Era un vehículo de 756 kg que se movía sobre ocho ruedas hechas con cable de metal y que tenía cuatro cámaras de televisión montadas en sus esquinas. Durante el día andaba impulsado por la luz del sol y en la noche encendía una unidad de calor de radioisótopos (que funcionaba con polonio-210) y se preparaba para no congelarse. El centro de control quedaba en Simferópol, en Crimea, donde equipos de cinco técnicos se turnaban para controlar el rover desde la distancia: un conductor, un comandante, un navegador, un ingeniero y un radioperador.

Para 1970, esto era como estar en un videojuego con imágenes de pésima calidad: el conductor se guiaba con imágenes que se actualizaban cada 20 segundos, debía recordar detalles para maniobrar con seguridad y dependía de las sombras para adivinar el relieve de la superficie lunar. El objeto de fascinación para los geólogos y astrónomos que observaban todo el proceso eran las rocas; tanto que les pedían a los equipos de control que pararan para detallar cada roca lunar; todo se acabó cuando el jefe de misión, Georgiy Babakin, le dijo a uno de los científicos: “¡Es el Lunokhod, no el Lunostop!”.

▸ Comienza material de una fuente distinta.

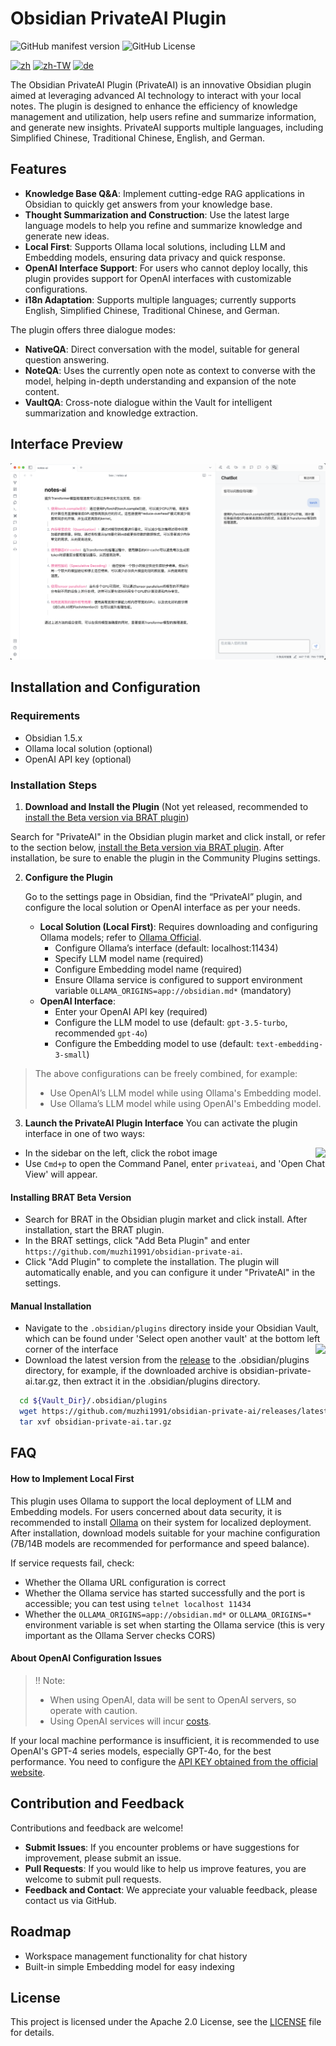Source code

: # Obsidian PrivateAI Plugin

![GitHub manifest version](https://img.shields.io/github/manifest-json/v/muzhi1991/obsidian-private-ai)
![GitHub License](https://img.shields.io/github/license/muzhi1991/obsidian-private-ai)

[![zh](https://img.shields.io/badge/lang-zh-red.svg)](https://github.com/muzhi1991/obsidian-private-ai/blob/master/README_zh.md)
[![zh-TW](https://img.shields.io/badge/lang-zh--TW-green.svg)](https://github.com/muzhi1991/obsidian-private-ai/blob/master/README_zh-TW.md)
[![de](https://img.shields.io/badge/lang-de-yellow.svg)](https://github.com/muzhi1991/obsidian-private-ai/blob/master/README_de.md)



The Obsidian PrivateAI Plugin (PrivateAI) is an innovative Obsidian plugin aimed at leveraging advanced AI technology to interact with your local notes. The plugin is designed to enhance the efficiency of knowledge management and utilization, help users refine and summarize information, and generate new insights. PrivateAI supports multiple languages, including Simplified Chinese, Traditional Chinese, English, and German.

## Features

* **Knowledge Base Q&A**: Implement cutting-edge RAG applications in Obsidian to quickly get answers from your knowledge base.
* **Thought Summarization and Construction**: Use the latest large language models to help you refine and summarize knowledge and generate new ideas.
* **Local First**: Supports Ollama local solutions, including LLM and Embedding models, ensuring data privacy and quick response.
* **OpenAI Interface Support**: For users who cannot deploy locally, this plugin provides support for OpenAI interfaces with customizable configurations.
* **i18n Adaptation**: Supports multiple languages; currently supports English, Simplified Chinese, Traditional Chinese, and German.

The plugin offers three dialogue modes:

* **NativeQA**: Direct conversation with the model, suitable for general question answering.
* **NoteQA**: Uses the currently open note as context to converse with the model, helping in-depth understanding and expansion of the note content.
* **VaultQA**: Cross-note dialogue within the Vault for intelligent summarization and knowledge extraction.

## Interface Preview

![App Screenshot](./screenshots/main.png)

## Installation and Configuration

### Requirements

- Obsidian 1.5.x
- Ollama local solution (optional)
- OpenAI API key (optional)

### Installation Steps

1. **Download and Install the Plugin** (Not yet released, recommended to [install the Beta version via BRAT plugin](#installing-brat-beta-version))

  Search for "PrivateAI" in the Obsidian plugin market and click install, or refer to the section below, [install the Beta version via BRAT plugin](#installing-brat-beta-version). After installation, be sure to enable the plugin in the Community Plugins settings.

2. **Configure the Plugin**

   Go to the settings page in Obsidian, find the “PrivateAI” plugin, and configure the local solution or OpenAI interface as per your needs.

   - **Local Solution (Local First)**: Requires downloading and configuring Ollama models; refer to [Ollama Official](https://ollama.com/).
     - Configure Ollama’s interface (default: localhost:11434)
     - Specify LLM model name (required)
     - Configure Embedding model name (required)
     - Ensure Ollama service is configured to support environment variable `OLLAMA_ORIGINS=app://obsidian.md*` (mandatory)
   - **OpenAI Interface**:
     - Enter your OpenAI API key (required)
     - Configure the LLM model to use (default: `gpt-3.5-turbo`, recommended `gpt-4o`)
     - Configure the Embedding model to use (default: `text-embedding-3-small`)

> The above configurations can be freely combined, for example:
> * Use OpenAI’s LLM model while using Ollama's Embedding model.
> * Use Ollama’s LLM model while using OpenAI's Embedding model.

3. **Launch the PrivateAI Plugin Interface**
You can activate the plugin interface in one of two ways:
* In the sidebar on the left, click the robot image <img style="float: right;" src="https://api.iconify.design/lucide:bot.svg">
* Use `Cmd+p` to open the Command Panel, enter `privateai`, and 'Open Chat View' will appear.

#### Installing BRAT Beta Version

* Search for BRAT in the Obsidian plugin market and click install. After installation, start the BRAT plugin.
* In the BRAT settings, click "Add Beta Plugin" and enter `https://github.com/muzhi1991/obsidian-private-ai`.
* Click "Add Plugin" to complete the installation. The plugin will automatically enable, and you can configure it under "PrivateAI" in the settings.

#### Manual Installation

* Navigate to the `.obsidian/plugins` directory inside your Obsidian Vault, which can be found under 'Select open another vault' at the bottom left corner of the interface <img style="float: right;" src="https://publish-01.obsidian.md/access/f786db9fac45774fa4f0d8112e232d67/Attachments/icons/obsidian-icon-vault-switcher.svg">
* Download the latest version from the [release](https://github.com/muzhi1991/obsidian-private-ai/releases/latest) to the .obsidian/plugins directory, for example, if the downloaded archive is obsidian-private-ai.tar.gz, then extract it in the .obsidian/plugins directory.

```bash
  cd ${Vault_Dir}/.obsidian/plugins
  wget https://github.com/muzhi1991/obsidian-private-ai/releases/latest/download/obsidian-private-ai.tar.gz -O obsidian-private-ai.tar.gz
  tar xvf obsidian-private-ai.tar.gz
```

## FAQ

#### How to Implement Local First

This plugin uses Ollama to support the local deployment of LLM and Embedding models. For users concerned about data security, it is recommended to install [Ollama](https://ollama.com/) on their system for localized deployment. After installation, download models suitable for your machine configuration (7B/14B models are recommended for performance and speed balance).

If service requests fail, check:
* Whether the Ollama URL configuration is correct
* Whether the Ollama service has started successfully and the port is accessible; you can test using `telnet localhost 11434`
* Whether the `OLLAMA_ORIGINS=app://obsidian.md*` or `OLLAMA_ORIGINS=*` environment variable is set when starting the Ollama service (this is very important as the Ollama Server checks CORS)

#### About OpenAI Configuration Issues

> !! Note: 
> * When using OpenAI, data will be sent to OpenAI servers, so operate with caution.
> * Using OpenAI services will incur [costs](https://openai.com/api/pricing).

If your local machine performance is insufficient, it is recommended to use OpenAI's GPT-4 series models, especially GPT-4o, for the best performance. You need to configure the [API KEY obtained from the official website](https://platform.openai.com/account/api-keys).

## Contribution and Feedback

Contributions and feedback are welcome!

- **Submit Issues**: If you encounter problems or have suggestions for improvement, please submit an issue.
- **Pull Requests**: If you would like to help us improve features, you are welcome to submit pull requests.
- **Feedback and Contact**: We appreciate your valuable feedback, please contact us via GitHub.

## Roadmap

- Workspace management functionality for chat history
- Built-in simple Embedding model for easy indexing

## License

This project is licensed under the Apache 2.0 License, see the [LICENSE](./LICENSE) file for details.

El primer rover de la historia envió más de 20.000 imágenes e hizo 500 pruebas sobre la superficie lunar con múltiples instrumentos durante 322 días terrestres, hasta que su misión terminó. No se supo nada de él durante  cuarenta años, hasta que en el 2010 la NASA lo ubicó en sus imágenes como un punto blanco en la superficie lunar.

Ese día, el Lunokhod revivió como uno de los primeros héroes de la exploración espacial.